Sarà anche suggestione, ma questa notizia del ritiro di Valentina Vezzali, così vicina alla consegna della bandiera per Rio 2016 a Federica Pellegrini, sembra un passaggio di testimone tra due grandissime destinate a restare a lungo nella storia dello sport italiano e a giocarsela nella classifica impossibile tra le migliori di sempre con altre icone come Sara Simeoni e Deborah Compagnoni.

Un testimone lungo come l’asta della bandiera, che non per caso Valentina portò a Londra 2012. Grandissime e diversissime Valentina e Federica, anche per la storia di due discipline che non si somigliano. Ultratecnica, di scuola e di nicchia la scherma, eterno forziere dello sport azzurro: emergere nel fioretto femminile, negli anni infiniti di Valentina, ha voluto dire vedersela con allenamenti che erano già una finale olimpica in casa. Perdere voleva dire perdere dalla compagna di nazionale, magari anche di società, con due effetti complementari: da una parte subire il bruciore che scotta di più quando mors tua è vita della tua vicina e se perdi vedono solo lei, dall’altra l’indiretto (minuscolo) vantaggio di non trovarsi nella condizione di pressione che può avere chi è solo con una nazione sulle spalle.

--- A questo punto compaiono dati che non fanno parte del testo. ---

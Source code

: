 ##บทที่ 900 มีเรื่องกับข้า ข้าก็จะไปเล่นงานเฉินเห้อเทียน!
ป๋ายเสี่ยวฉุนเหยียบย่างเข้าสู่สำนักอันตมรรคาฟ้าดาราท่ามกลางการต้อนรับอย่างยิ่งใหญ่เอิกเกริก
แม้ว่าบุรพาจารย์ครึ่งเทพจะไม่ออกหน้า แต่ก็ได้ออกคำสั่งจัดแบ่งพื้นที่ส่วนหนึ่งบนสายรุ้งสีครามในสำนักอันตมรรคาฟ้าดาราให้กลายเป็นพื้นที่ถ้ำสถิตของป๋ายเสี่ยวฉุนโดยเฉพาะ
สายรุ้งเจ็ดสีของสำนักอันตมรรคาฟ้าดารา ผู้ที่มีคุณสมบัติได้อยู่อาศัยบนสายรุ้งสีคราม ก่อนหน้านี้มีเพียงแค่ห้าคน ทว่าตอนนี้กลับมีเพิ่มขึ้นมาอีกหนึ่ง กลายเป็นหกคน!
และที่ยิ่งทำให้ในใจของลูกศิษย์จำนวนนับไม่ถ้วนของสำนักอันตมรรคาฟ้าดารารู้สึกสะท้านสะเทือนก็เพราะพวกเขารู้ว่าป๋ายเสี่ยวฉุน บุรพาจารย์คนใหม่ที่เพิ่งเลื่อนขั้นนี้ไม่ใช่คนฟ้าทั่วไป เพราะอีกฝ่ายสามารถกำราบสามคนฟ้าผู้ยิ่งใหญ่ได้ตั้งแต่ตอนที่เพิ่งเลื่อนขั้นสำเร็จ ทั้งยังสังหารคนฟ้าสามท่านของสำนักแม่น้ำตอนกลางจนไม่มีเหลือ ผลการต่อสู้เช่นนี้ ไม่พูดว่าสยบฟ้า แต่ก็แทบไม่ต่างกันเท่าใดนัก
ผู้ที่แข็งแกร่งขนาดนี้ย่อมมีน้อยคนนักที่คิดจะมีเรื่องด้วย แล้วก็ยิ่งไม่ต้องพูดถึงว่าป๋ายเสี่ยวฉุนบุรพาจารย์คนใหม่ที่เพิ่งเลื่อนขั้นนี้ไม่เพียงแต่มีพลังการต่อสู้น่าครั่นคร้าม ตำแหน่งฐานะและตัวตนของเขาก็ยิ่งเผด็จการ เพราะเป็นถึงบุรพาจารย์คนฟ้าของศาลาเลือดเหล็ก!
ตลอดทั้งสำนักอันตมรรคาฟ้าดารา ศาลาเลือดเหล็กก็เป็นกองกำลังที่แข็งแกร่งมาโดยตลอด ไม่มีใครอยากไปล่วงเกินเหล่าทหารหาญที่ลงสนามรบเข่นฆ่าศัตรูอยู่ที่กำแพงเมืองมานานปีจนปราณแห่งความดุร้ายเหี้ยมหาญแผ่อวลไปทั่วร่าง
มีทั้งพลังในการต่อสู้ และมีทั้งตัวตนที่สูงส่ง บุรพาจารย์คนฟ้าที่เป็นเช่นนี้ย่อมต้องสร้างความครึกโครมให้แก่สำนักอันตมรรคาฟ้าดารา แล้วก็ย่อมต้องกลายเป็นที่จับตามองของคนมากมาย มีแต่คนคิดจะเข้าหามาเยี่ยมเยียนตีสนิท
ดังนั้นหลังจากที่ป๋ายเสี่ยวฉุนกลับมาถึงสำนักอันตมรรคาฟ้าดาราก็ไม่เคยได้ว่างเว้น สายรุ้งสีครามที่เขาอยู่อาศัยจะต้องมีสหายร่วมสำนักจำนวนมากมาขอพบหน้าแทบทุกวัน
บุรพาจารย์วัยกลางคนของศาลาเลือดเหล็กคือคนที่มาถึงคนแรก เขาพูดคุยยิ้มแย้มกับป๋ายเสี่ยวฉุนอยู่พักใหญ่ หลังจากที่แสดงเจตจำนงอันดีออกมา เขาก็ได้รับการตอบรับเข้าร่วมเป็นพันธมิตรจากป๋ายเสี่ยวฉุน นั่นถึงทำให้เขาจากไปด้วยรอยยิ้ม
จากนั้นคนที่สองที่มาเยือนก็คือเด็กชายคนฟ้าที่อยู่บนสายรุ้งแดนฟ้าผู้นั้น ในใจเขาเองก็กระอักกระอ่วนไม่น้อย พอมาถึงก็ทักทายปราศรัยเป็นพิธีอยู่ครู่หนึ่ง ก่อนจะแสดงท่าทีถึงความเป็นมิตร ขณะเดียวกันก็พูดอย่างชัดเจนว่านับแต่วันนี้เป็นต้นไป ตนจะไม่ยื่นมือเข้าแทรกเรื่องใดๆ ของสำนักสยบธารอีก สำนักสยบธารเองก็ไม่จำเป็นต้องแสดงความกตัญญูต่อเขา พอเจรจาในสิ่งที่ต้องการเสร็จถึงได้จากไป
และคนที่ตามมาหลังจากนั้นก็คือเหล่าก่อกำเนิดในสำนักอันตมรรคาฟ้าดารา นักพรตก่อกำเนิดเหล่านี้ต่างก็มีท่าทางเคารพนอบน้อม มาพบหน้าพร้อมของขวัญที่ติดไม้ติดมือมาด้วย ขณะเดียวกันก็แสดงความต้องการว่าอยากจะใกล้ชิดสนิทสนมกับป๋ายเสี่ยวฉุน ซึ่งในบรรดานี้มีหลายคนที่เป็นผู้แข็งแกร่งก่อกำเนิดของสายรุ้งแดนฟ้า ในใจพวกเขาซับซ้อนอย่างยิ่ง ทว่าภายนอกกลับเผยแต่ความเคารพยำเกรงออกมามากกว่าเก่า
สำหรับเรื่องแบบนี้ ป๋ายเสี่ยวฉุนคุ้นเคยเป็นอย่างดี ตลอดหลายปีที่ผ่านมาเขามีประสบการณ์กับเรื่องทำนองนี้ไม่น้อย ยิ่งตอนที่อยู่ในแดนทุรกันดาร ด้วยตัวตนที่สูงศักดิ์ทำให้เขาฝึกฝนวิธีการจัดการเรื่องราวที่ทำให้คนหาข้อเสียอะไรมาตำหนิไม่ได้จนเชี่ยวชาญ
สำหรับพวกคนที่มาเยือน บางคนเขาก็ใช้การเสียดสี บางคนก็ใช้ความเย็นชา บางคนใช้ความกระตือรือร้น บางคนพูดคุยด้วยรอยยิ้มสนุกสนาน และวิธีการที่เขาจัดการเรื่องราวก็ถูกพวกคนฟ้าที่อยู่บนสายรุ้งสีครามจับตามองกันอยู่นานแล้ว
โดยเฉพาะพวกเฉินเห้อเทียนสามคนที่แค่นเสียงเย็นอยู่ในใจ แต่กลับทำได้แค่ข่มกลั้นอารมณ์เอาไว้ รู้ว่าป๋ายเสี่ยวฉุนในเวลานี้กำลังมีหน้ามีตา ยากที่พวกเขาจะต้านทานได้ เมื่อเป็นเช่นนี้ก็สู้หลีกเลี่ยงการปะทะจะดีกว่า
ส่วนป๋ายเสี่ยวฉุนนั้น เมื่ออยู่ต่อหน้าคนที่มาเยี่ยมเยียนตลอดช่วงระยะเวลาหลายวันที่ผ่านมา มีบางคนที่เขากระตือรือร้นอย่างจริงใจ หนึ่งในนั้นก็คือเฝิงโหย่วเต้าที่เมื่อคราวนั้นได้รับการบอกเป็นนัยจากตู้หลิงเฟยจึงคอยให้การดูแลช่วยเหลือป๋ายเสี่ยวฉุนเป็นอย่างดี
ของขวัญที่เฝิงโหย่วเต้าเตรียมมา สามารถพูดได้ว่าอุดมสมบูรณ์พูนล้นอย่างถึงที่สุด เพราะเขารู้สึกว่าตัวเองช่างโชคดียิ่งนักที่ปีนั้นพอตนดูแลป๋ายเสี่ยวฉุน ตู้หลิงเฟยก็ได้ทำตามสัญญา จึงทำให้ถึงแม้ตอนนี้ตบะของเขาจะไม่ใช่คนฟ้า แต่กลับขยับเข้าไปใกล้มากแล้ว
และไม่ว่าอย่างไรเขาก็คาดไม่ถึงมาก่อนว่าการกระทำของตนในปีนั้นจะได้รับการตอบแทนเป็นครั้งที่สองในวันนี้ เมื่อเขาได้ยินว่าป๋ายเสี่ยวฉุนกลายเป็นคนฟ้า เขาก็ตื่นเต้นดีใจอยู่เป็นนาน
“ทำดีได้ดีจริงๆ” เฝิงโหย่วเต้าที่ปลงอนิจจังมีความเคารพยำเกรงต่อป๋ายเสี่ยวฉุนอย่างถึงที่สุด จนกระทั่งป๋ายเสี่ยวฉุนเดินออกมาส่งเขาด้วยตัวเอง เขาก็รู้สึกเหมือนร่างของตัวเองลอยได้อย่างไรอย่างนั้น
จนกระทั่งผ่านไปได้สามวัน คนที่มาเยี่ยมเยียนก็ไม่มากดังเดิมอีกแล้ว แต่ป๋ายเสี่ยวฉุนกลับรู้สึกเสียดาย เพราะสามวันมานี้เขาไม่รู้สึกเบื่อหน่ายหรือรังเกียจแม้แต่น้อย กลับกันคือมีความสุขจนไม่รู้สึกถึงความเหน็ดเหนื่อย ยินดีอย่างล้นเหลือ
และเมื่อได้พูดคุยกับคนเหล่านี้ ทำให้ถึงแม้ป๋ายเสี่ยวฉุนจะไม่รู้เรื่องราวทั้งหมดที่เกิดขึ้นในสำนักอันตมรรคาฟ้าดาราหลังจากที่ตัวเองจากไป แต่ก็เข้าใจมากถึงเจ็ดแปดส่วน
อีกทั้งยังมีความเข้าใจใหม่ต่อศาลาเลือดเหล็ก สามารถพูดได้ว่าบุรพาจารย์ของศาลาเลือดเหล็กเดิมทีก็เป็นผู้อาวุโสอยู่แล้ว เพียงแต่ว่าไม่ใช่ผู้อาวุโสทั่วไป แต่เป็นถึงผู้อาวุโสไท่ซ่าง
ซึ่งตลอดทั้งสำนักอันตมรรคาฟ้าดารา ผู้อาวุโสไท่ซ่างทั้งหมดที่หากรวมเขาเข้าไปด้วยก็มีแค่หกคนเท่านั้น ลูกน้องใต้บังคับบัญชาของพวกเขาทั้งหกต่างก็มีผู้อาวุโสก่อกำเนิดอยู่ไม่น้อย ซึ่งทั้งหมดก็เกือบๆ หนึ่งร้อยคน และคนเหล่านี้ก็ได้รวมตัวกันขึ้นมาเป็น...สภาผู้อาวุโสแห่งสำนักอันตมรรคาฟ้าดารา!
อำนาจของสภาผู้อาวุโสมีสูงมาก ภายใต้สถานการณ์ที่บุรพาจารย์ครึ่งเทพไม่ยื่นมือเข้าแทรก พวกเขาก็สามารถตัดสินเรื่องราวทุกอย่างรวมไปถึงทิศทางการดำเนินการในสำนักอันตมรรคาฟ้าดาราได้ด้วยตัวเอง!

Questo, sì, a Federica è capitato tante volte, perché da lei ci si aspettava il record del mondo e se non arrivava lei, fatta salva la parentesi breve e intensa di Alessia De Filippi, il nuoto femminile andava in bianco e c’era da gestire oltre alla propria la delusione di un Paese con i titoli dei giornali che grondavano rammarico.

Si somigliano Federica e Valentina nell’istinto vincente, nella precocità, nell’ansia che consuma attorno alle gare che contano: Federica sta male i giorni prima, a Valentina vedevi la tensione nelle occhiaie durante la gara, sotto la maschera: impressionante a Pechino leggerle negli occhi la sofferenza che costa stare lì in mezzo a giocarsi il mondo, inimmaginabile da fuori in una esperta così. Eppure possibile perché il giorno del giudizio nello sport d’alto livello si va in gara come si è: di forma e di testa. Ha ragione Dino Zoff: il campo ti tira fuori come sei.

Valentina e Federica si somigliano nella capacità di tirare fuori il meglio in gara dove conta, anche quando la paura umanissima potrebbe tradire. Fuori sono diverse, franca al limite della spigolosità, ma sempre spontanea e diretta a costo di urticare Federica, più attenta a raccontarsi modulandosi sull’interlocutore Valentina, più diplomatica a costo di sfiorare la compiacenza Valentina. Ma mai dietro le quinte della gara, dove si vedeva benissimo che non le piaceva perdere, al di là dei complimenti di circostanza all’avversaria, laddove Federica, magari ingoiava una lacrima di delusione in diretta, esternando la rabbia di non essere stata come avrebbe voluto nei giorni no.

Due modi diversi di essere, che hanno il bello nella varietà dei caratteri e della vita, e che forse hanno qualche radice nel modo in cui lo sport le ha date in pasto al mondo: Valentina, pur vincente già da giovanissima, ha avuto il tempo di abituarsi ai riflettori mentre Giovanna Trillini li distraeva, invece Federica li ha avuti sparati in faccia subito a neanche 16 anni e ha dovuto imparare – anche a sue spese - a nuotare anche in quella luce talvolta sgarbata.
 Bello vederle adesso passarsi, per l’ultima volta, la bandiera così, sorelle d’Italia come sul podio di Pechino, ora unite dall’onore che di solito spetta ai migliori.